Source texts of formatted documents
┌────────
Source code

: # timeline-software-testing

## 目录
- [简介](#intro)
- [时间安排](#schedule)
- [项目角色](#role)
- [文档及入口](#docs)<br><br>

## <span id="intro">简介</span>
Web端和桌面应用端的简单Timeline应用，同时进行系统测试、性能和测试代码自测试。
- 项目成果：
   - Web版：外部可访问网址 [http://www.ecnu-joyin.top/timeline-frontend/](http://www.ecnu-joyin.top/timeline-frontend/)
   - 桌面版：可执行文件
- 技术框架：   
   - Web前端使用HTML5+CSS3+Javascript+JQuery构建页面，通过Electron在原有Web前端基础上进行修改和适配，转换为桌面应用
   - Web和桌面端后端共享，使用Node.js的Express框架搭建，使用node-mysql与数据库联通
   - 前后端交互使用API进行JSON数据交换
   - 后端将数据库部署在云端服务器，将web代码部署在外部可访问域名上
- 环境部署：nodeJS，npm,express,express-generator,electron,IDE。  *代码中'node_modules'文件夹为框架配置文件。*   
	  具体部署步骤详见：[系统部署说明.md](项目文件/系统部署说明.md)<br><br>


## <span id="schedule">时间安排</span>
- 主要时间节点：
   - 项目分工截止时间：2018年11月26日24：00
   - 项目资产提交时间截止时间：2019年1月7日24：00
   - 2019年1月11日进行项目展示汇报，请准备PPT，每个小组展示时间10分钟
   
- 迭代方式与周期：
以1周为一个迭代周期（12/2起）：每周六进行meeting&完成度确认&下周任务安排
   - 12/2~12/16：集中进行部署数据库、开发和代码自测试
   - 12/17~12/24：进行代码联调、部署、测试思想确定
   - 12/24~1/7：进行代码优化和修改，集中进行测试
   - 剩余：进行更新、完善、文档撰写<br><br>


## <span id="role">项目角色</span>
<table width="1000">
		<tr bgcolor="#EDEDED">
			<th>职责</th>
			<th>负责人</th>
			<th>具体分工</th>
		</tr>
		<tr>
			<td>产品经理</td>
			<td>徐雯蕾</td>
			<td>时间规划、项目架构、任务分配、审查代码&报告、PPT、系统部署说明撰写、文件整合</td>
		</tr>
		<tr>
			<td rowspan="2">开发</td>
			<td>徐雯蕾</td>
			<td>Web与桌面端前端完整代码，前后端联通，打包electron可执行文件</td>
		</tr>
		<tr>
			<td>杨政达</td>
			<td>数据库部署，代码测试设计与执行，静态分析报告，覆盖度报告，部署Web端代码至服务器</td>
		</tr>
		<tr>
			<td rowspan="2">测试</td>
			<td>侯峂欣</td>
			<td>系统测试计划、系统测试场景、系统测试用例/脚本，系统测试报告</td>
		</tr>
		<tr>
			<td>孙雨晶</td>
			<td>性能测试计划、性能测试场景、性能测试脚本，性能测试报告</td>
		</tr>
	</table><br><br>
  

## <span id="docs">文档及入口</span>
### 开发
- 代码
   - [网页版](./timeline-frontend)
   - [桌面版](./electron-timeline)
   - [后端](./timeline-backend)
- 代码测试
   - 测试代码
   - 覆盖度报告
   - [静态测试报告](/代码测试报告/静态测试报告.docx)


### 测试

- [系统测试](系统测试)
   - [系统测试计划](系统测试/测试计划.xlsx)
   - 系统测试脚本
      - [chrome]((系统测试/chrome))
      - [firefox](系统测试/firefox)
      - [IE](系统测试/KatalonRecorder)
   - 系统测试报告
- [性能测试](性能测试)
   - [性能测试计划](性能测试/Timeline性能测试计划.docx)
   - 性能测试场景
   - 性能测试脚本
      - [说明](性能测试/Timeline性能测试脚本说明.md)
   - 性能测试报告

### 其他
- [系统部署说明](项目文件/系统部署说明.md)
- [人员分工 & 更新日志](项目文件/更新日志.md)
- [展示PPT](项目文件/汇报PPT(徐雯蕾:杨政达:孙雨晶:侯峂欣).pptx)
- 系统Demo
└────────
> **Exercise instructions**: What is needed is an exact transcription of all the data.

> **Expected answer**:
Source code

: # timeline-software-testing

## 目录
- [简介](#intro)
- [时间安排](#schedule)
- [项目角色](#role)
- [文档及入口](#docs)<br><br>

## <span id="intro">简介</span>
Web端和桌面应用端的简单Timeline应用，同时进行系统测试、性能和测试代码自测试。
- 项目成果：
   - Web版：外部可访问网址 [http://www.ecnu-joyin.top/timeline-frontend/](http://www.ecnu-joyin.top/timeline-frontend/)
   - 桌面版：可执行文件
- 技术框架：   
   - Web前端使用HTML5+CSS3+Javascript+JQuery构建页面，通过Electron在原有Web前端基础上进行修改和适配，转换为桌面应用
   - Web和桌面端后端共享，使用Node.js的Express框架搭建，使用node-mysql与数据库联通
   - 前后端交互使用API进行JSON数据交换
   - 后端将数据库部署在云端服务器，将web代码部署在外部可访问域名上
- 环境部署：nodeJS，npm,express,express-generator,electron,IDE。  *代码中'node_modules'文件夹为框架配置文件。*   
	  具体部署步骤详见：[系统部署说明.md](项目文件/系统部署说明.md)<br><br>


## <span id="schedule">时间安排</span>
- 主要时间节点：
   - 项目分工截止时间：2018年11月26日24：00
   - 项目资产提交时间截止时间：2019年1月7日24：00
   - 2019年1月11日进行项目展示汇报，请准备PPT，每个小组展示时间10分钟
   
- 迭代方式与周期：
以1周为一个迭代周期（12/2起）：每周六进行meeting&完成度确认&下周任务安排
   - 12/2~12/16：集中进行部署数据库、开发和代码自测试
   - 12/17~12/24：进行代码联调、部署、测试思想确定
   - 12/24~1/7：进行代码优化和修改，集中进行测试
   - 剩余：进行更新、完善、文档撰写<br><br>


## <span id="role">项目角色</span>
<table width="1000">
		<tr bgcolor="#EDEDED">
			<th>职责</th>
			<th>负责人</th>
			<th>具体分工</th>
		</tr>
		<tr>
			<td>产品经理</td>
			<td>徐雯蕾</td>
			<td>时间规划、项目架构、任务分配、审查代码&报告、PPT、系统部署说明撰写、文件整合</td>
		</tr>
		<tr>
			<td rowspan="2">开发</td>
			<td>徐雯蕾</td>
			<td>Web与桌面端前端完整代码，前后端联通，打包electron可执行文件</td>
		</tr>
		<tr>
			<td>杨政达</td>
			<td>数据库部署，代码测试设计与执行，静态分析报告，覆盖度报告，部署Web端代码至服务器</td>
		</tr>
		<tr>
			<td rowspan="2">测试</td>
			<td>侯峂欣</td>
			<td>系统测试计划、系统测试场景、系统测试用例/脚本，系统测试报告</td>
		</tr>
		<tr>
			<td>孙雨晶</td>
			<td>性能测试计划、性能测试场景、性能测试脚本，性能测试报告</td>
		</tr>
	</table><br><br>
  

## <span id="docs">文档及入口</span>
### 开发
- 代码
   - [网页版](./timeline-frontend)
   - [桌面版](./electron-timeline)
   - [后端](./timeline-backend)
- 代码测试
   - 测试代码
   - 覆盖度报告
   - [静态测试报告](/代码测试报告/静态测试报告.docx)


### 测试

- [系统测试](系统测试)
   - [系统测试计划](系统测试/测试计划.xlsx)
   - 系统测试脚本
      - [chrome]((系统测试/chrome))
      - [firefox](系统测试/firefox)
      - [IE](系统测试/KatalonRecorder)
   - 系统测试报告
- [性能测试](性能测试)
   - [性能测试计划](性能测试/Timeline性能测试计划.docx)
   - 性能测试场景
   - 性能测试脚本
      - [说明](性能测试/Timeline性能测试脚本说明.md)
   - 性能测试报告

### 其他
- [系统部署说明](项目文件/系统部署说明.md)
- [人员分工 & 更新日志](项目文件/更新日志.md)
- [展示PPT](项目文件/汇报PPT(徐雯蕾:杨政达:孙雨晶:侯峂欣).pptx)
- 系统Demo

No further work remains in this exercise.